Not to be a wise guy Jim but it sounds like keeping a back up is good idea. And as for adding thinner, it wouldn’t have to be lacquer thinner, enamel thinner would work. If it’s a color you use a lot and you work from the bottle it’s going to evaporate so adding a couple drops here and there would help. Some of those paints are so thick to begin with they’re almost impossible to work with.

Jim,
I guess i qualify as a paint collector, not a great painter, but a great collector. Please do try storing your paints upside down. I’ve got stuff that has been kept useable for years. I think that the more volitile the paint the more important storage is. Volitility also plays a big part in using open bottles. I have been decanting my paint for a long time now after having the same problems you have had. Make sure the paint is well mixed. I tend to skip this part and rely on a good shaking. Sturing seems to work beter than just shaking and that way I do’nt use up all the carrier before the pigment is used up. Lastly, the one thing that seems to help the most is cleaning the jar and lid before I store a bottle away.
Hope this helps, I hear those basket reeds can be hard on your hands:)
Herb

I suspect the reason why the paint companies don’t use plastic seals might be expense…

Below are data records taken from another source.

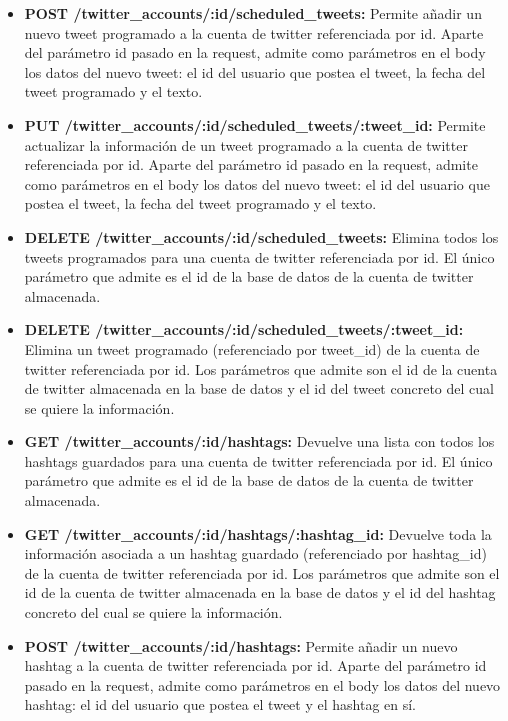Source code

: \documentclass[a4paper]{article}
\begin{document}
\begin{itemize}
		\item \textbf{POST /twitter\_accounts/:id/scheduled\_tweets:} Permite añadir un nuevo tweet programado a la cuenta de twitter referenciada por id. Aparte del parámetro id pasado en la request, admite como parámetros en el body los datos del nuevo tweet: el id del usuario que postea el tweet, la fecha del tweet programado y el texto.
		
		\item \textbf{PUT /twitter\_accounts/:id/scheduled\_tweets/:tweet\_id:} Permite actualizar la información de un tweet programado a la cuenta de twitter referenciada por id. Aparte del parámetro id pasado en la request, admite como parámetros en el body los datos del nuevo tweet: el id del usuario que postea el tweet, la fecha del tweet programado y el texto.
		
		\item \textbf{DELETE /twitter\_accounts/:id/scheduled\_tweets:} Elimina todos los tweets programados para una cuenta de twitter referenciada por id. El único parámetro que admite es el id de la base de datos de la cuenta de twitter almacenada.
		
		\item \textbf{DELETE /twitter\_accounts/:id/scheduled\_tweets/:tweet\_id:} Elimina un tweet programado (referenciado por tweet\_id) de la cuenta de twitter referenciada por id. Los parámetros que admite son el id de la cuenta de twitter almacenada en la base de datos y el id del tweet concreto del cual se quiere la información.
		
		\item \textbf{GET /twitter\_accounts/:id/hashtags:} Devuelve una lista con todos los hashtags guardados para una cuenta de twitter referenciada por id. El único parámetro que admite es el id de la base de datos de la cuenta de twitter almacenada.
		
		\item \textbf{GET /twitter\_accounts/:id/hashtags/:hashtag\_id:} Devuelve toda la información asociada a un hashtag guardado (referenciado por hashtag\_id) de la cuenta de twitter referenciada por id. Los parámetros que admite son el id de la cuenta de twitter almacenada en la base de datos y el id del hashtag concreto del cual se quiere la información.
		
		\item \textbf{POST /twitter\_accounts/:id/hashtags:} Permite añadir un nuevo hashtag a la cuenta de twitter referenciada por id. Aparte del parámetro id pasado en la request, admite como parámetros en el body los datos del nuevo hashtag: el id del usuario que postea el tweet y el hashtag en sí.
		

\end{itemize}
\end{document}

I do add drops of enamel thinner from time to time in my paints, but I’ve also read that if you add too much thinner, it does something funny to the paint and the paint dries up or becomes sludge. That may be why I’ve had some bottles go bad on me, but others I’ve never added thinner to have dried up also. You’re right, wingman, about the paint sometimes being thick right off the bat. This is especially true for Model Master gloss white for some reason. Maybe I’ll start keeping backup bottles on hand, too. Perhaps I’ll buy some back-ups tomorrow as I’m thinking about hitting the yard sales near my regular hobby shop.